Input data START

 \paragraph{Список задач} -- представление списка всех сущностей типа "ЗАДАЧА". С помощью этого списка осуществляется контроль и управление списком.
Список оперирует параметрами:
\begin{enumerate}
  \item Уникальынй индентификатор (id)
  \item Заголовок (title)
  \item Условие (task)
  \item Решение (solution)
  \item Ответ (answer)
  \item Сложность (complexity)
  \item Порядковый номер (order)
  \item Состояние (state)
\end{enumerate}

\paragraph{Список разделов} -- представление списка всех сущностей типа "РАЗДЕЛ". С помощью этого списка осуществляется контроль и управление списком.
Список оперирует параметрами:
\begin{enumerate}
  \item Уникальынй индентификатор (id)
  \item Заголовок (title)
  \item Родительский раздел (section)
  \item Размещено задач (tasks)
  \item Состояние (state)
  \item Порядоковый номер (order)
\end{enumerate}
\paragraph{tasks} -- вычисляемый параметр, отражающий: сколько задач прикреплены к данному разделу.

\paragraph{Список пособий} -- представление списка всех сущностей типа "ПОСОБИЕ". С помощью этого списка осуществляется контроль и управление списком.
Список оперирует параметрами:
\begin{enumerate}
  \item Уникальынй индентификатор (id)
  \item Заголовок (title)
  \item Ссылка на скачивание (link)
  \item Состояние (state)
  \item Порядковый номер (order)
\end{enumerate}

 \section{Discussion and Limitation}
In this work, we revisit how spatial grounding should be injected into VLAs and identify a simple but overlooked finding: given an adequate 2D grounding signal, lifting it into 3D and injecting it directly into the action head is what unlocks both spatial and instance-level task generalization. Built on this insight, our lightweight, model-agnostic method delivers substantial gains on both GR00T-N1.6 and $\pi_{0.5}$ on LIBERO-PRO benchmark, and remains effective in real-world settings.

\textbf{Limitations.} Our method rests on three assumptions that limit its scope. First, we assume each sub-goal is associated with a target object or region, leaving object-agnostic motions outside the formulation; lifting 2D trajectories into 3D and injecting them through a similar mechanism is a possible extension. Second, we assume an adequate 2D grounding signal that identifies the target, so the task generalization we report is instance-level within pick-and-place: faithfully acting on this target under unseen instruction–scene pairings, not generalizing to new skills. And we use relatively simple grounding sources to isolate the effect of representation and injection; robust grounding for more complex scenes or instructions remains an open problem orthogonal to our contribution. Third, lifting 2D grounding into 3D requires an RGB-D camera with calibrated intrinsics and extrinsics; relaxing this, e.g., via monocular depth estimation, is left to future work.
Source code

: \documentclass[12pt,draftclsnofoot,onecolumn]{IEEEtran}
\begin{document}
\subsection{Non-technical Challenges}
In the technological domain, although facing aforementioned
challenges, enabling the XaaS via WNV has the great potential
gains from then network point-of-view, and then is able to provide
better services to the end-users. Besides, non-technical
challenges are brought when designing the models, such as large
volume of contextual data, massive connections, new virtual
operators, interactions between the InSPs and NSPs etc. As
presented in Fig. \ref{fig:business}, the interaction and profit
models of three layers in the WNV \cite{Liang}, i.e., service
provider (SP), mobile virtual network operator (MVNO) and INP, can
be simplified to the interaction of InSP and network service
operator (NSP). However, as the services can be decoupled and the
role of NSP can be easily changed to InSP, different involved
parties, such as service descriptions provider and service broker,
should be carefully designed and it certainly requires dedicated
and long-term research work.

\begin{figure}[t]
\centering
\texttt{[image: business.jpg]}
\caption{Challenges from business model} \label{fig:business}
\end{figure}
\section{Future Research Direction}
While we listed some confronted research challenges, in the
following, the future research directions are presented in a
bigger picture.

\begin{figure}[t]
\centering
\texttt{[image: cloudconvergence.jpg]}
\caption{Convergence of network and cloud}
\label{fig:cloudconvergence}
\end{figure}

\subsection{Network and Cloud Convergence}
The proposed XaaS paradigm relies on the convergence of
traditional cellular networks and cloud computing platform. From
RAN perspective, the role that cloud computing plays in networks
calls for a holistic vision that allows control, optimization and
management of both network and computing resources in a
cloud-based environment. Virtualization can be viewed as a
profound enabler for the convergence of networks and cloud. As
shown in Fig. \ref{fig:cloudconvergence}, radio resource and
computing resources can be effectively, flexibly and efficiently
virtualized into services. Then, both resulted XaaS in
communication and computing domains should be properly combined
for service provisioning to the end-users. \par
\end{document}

Input data END

Copy all the lines above that hold the string "texttt".

#### Solved problem:
\texttt{[image: business.jpg]}
\texttt{[image: cloudconvergence.jpg]}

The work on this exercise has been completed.